Pull every line from the records that has the word "missing" in it.

═════ Records supplied ═════

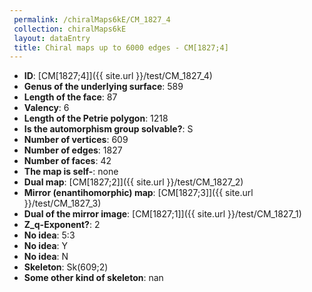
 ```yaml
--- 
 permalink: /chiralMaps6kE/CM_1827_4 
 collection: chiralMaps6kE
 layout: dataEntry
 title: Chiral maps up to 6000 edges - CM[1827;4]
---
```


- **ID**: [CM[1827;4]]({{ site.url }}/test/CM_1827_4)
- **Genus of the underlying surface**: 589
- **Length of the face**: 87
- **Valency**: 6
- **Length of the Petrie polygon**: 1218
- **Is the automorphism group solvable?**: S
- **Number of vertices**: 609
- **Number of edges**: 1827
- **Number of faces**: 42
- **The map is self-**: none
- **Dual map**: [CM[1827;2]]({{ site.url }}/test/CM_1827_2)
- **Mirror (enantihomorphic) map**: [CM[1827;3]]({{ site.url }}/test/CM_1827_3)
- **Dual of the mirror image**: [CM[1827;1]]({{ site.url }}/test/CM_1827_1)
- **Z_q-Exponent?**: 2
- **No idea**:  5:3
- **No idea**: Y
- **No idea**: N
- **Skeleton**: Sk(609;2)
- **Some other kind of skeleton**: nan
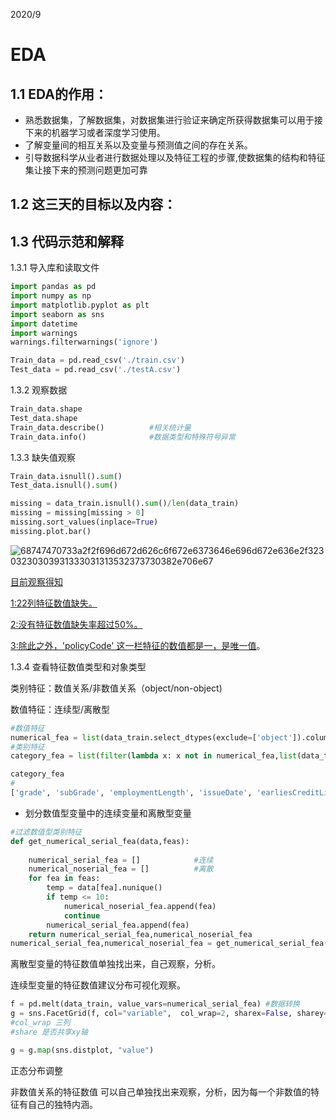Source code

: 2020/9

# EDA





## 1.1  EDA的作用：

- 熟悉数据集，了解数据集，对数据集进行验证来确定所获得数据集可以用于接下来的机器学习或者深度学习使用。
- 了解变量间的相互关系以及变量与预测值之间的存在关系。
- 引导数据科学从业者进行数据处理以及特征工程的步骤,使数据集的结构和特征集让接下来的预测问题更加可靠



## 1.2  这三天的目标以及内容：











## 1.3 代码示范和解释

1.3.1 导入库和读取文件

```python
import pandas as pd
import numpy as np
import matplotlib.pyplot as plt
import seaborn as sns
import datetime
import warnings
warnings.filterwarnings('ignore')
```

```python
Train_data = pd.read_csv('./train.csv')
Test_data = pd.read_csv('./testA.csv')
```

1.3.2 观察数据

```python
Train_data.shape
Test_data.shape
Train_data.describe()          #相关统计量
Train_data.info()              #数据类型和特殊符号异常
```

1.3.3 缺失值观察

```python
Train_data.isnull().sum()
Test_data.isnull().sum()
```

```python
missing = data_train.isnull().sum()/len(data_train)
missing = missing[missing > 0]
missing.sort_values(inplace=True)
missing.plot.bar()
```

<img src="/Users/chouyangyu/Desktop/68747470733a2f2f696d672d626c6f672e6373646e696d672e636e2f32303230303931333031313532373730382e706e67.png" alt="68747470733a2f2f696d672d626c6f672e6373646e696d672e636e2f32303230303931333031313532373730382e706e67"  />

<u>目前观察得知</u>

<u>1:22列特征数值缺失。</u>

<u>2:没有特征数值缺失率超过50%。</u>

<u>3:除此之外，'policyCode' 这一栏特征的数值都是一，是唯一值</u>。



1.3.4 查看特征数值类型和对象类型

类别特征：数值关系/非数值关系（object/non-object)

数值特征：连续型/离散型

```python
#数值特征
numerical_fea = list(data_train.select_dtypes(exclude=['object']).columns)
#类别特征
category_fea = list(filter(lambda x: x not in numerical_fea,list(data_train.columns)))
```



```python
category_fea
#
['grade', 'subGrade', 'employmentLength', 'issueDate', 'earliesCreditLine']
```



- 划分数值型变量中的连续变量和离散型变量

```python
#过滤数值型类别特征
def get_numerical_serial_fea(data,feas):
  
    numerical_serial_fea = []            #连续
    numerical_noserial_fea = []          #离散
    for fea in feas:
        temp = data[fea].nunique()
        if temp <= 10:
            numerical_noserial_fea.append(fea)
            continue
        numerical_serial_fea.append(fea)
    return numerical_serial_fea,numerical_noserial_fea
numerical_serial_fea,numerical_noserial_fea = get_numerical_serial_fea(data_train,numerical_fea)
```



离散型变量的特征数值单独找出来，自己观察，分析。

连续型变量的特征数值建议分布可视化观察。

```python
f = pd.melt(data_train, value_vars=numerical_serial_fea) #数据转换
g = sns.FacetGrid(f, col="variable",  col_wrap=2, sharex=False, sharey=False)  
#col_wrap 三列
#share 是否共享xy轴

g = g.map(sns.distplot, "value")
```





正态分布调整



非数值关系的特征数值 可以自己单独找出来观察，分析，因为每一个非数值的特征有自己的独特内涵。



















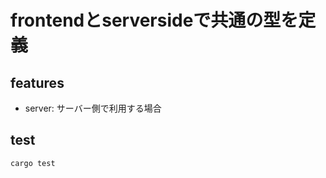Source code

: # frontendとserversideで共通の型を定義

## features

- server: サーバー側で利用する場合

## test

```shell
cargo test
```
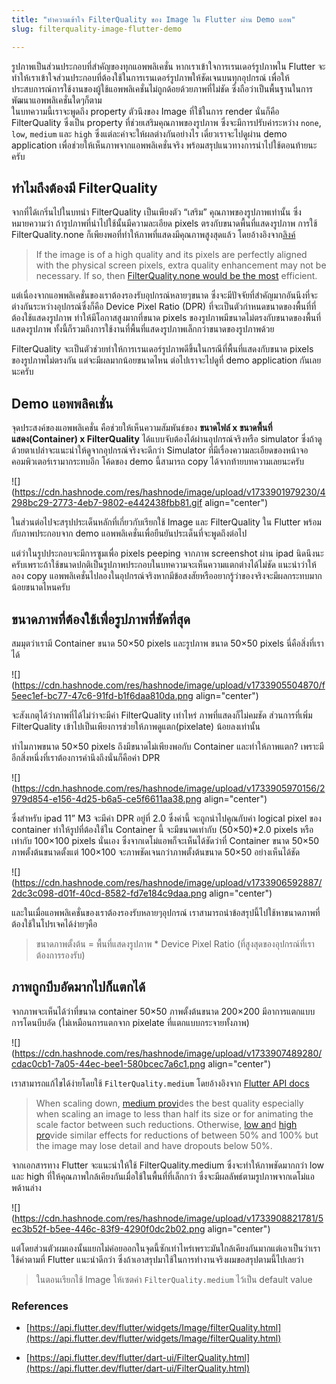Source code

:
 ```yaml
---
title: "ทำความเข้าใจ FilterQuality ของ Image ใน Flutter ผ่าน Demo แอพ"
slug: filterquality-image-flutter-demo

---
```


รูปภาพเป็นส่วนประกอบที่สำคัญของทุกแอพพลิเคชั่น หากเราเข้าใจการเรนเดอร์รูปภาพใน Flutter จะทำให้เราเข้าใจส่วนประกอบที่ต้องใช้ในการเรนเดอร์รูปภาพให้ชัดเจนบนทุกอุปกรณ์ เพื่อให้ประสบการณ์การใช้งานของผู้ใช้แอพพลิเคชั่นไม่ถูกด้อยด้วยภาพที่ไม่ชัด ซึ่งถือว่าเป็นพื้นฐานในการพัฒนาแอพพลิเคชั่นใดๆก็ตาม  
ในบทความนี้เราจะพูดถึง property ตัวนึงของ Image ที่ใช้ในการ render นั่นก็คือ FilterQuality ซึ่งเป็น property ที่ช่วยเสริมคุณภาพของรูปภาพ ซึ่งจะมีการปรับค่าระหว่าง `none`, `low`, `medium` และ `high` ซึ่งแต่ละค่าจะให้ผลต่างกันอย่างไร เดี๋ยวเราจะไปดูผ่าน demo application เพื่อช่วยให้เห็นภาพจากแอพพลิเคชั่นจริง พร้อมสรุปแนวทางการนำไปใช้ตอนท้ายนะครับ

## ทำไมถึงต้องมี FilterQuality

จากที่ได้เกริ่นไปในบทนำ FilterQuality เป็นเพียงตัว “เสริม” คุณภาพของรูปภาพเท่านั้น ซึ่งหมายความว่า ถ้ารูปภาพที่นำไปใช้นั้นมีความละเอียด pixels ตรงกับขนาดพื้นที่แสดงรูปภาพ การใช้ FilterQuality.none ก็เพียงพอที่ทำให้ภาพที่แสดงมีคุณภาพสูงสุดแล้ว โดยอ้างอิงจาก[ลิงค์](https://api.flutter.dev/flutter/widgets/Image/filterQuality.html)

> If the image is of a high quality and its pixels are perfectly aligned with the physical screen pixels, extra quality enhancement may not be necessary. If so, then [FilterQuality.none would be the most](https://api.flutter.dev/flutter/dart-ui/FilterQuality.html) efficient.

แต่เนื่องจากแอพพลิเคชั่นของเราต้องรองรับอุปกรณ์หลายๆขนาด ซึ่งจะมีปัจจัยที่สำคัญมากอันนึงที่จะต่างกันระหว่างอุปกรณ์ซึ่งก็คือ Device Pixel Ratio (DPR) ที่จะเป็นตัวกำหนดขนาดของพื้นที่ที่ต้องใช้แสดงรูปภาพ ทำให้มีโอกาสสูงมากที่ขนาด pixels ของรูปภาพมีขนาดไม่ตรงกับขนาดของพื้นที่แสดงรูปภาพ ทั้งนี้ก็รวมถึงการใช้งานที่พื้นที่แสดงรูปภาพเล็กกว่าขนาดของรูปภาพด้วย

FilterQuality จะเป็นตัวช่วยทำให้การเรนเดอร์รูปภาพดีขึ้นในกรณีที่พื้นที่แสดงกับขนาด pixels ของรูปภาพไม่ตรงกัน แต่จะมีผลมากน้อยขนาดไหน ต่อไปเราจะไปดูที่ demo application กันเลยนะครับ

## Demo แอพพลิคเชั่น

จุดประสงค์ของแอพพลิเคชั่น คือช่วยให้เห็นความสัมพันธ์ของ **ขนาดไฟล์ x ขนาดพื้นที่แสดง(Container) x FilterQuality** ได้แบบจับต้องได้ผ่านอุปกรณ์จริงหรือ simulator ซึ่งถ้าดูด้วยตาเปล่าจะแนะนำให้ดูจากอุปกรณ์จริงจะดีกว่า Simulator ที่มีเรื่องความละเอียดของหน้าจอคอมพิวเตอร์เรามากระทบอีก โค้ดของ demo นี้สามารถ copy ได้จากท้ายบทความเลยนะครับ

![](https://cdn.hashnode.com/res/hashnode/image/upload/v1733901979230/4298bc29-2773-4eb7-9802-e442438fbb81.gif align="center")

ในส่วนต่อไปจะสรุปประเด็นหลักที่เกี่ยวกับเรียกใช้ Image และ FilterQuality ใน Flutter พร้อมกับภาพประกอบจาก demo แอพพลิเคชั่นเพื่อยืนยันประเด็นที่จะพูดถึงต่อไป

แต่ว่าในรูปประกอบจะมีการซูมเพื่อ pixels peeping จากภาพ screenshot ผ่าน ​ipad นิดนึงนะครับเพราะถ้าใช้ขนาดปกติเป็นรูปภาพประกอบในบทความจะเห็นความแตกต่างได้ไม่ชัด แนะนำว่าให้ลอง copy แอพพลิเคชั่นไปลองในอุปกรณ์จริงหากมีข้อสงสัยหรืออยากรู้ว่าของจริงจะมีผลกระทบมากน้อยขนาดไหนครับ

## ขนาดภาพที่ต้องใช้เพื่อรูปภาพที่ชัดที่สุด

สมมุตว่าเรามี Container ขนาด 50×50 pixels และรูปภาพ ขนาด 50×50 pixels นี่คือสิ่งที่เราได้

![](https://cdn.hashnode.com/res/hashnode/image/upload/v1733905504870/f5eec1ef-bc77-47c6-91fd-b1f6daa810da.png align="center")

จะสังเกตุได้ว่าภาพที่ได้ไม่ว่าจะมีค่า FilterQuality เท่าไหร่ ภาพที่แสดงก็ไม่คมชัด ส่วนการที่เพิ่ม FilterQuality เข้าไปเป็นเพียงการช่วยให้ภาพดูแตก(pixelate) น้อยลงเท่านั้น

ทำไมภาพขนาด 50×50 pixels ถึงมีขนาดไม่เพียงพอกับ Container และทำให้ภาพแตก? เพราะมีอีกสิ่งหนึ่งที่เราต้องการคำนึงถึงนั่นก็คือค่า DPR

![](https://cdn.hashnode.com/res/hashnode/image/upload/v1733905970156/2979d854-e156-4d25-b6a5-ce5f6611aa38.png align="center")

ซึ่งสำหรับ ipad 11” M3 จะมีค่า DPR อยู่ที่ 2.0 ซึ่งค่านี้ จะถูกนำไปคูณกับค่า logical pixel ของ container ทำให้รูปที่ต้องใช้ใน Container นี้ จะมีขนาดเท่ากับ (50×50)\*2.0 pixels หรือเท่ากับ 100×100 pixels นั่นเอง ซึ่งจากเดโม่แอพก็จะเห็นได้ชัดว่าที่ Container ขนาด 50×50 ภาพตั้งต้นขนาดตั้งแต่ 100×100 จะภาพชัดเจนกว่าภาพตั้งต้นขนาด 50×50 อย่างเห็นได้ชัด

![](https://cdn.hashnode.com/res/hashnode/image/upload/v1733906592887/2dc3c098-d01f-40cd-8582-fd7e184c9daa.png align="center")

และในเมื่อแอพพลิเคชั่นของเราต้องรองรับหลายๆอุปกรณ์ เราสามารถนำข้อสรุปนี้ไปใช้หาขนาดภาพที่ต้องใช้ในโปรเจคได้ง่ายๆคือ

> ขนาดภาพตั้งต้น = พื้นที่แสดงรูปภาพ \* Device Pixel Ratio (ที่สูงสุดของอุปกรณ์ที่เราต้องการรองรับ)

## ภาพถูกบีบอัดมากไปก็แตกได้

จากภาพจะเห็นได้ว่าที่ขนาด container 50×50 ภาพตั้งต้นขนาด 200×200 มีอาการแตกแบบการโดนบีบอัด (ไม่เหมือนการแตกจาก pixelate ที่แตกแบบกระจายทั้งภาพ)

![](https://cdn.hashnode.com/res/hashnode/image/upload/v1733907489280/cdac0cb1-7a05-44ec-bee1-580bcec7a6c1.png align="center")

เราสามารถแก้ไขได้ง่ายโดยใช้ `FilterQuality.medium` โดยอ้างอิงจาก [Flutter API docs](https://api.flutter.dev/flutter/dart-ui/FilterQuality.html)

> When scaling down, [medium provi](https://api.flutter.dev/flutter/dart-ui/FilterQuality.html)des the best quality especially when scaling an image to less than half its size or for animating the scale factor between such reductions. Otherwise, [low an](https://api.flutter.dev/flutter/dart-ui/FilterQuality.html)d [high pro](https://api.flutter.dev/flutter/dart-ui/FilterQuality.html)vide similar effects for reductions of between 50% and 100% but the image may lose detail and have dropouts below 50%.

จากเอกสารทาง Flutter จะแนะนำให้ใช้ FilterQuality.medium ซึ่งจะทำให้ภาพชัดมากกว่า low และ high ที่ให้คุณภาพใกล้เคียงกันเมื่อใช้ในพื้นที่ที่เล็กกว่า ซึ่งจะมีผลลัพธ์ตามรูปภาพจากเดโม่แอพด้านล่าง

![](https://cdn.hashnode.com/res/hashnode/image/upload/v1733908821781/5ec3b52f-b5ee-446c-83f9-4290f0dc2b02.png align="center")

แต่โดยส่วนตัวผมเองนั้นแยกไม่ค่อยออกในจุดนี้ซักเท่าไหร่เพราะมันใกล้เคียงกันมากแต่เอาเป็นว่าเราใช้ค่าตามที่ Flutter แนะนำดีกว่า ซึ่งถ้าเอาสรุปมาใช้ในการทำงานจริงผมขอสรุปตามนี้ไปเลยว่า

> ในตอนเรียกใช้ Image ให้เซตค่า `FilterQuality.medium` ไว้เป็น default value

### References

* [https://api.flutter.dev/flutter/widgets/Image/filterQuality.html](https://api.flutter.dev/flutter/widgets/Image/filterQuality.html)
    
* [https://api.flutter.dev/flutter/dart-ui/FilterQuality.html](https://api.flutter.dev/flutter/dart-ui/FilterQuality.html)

═════

• Answer space:
missing = data_train.isnull().sum()/len(data_train)
missing = missing[missing > 0]
missing.sort_values(inplace=True)
missing.plot.bar()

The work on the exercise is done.